▶ TASK STATEMENT
Every line below needs to be reproduced exactly.

== DATASET ENTRIES

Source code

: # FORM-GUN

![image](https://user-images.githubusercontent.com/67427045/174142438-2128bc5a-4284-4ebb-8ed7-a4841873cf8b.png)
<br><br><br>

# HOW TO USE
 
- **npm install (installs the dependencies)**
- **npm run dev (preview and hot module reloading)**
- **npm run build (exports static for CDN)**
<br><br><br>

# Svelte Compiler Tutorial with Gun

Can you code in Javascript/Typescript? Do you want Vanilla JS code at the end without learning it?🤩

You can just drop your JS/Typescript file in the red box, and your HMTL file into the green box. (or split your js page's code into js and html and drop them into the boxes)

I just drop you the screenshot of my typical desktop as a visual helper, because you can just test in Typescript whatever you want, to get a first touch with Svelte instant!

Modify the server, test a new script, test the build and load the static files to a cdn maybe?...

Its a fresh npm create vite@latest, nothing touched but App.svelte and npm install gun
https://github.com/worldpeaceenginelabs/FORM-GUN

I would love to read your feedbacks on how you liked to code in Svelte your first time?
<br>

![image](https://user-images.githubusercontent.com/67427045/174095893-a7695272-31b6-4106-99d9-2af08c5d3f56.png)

====

▶ TASK OUTPUT
Source code

: # FORM-GUN

![image](https://user-images.githubusercontent.com/67427045/174142438-2128bc5a-4284-4ebb-8ed7-a4841873cf8b.png)
<br><br><br>

# HOW TO USE
 
- **npm install (installs the dependencies)**
- **npm run dev (preview and hot module reloading)**
- **npm run build (exports static for CDN)**
<br><br><br>

# Svelte Compiler Tutorial with Gun

Can you code in Javascript/Typescript? Do you want Vanilla JS code at the end without learning it?🤩

You can just drop your JS/Typescript file in the red box, and your HMTL file into the green box. (or split your js page's code into js and html and drop them into the boxes)

I just drop you the screenshot of my typical desktop as a visual helper, because you can just test in Typescript whatever you want, to get a first touch with Svelte instant!

Modify the server, test a new script, test the build and load the static files to a cdn maybe?...

Its a fresh npm create vite@latest, nothing touched but App.svelte and npm install gun
https://github.com/worldpeaceenginelabs/FORM-GUN

I would love to read your feedbacks on how you liked to code in Svelte your first time?
<br>

![image](https://user-images.githubusercontent.com/67427045/174095893-a7695272-31b6-4106-99d9-2af08c5d3f56.png)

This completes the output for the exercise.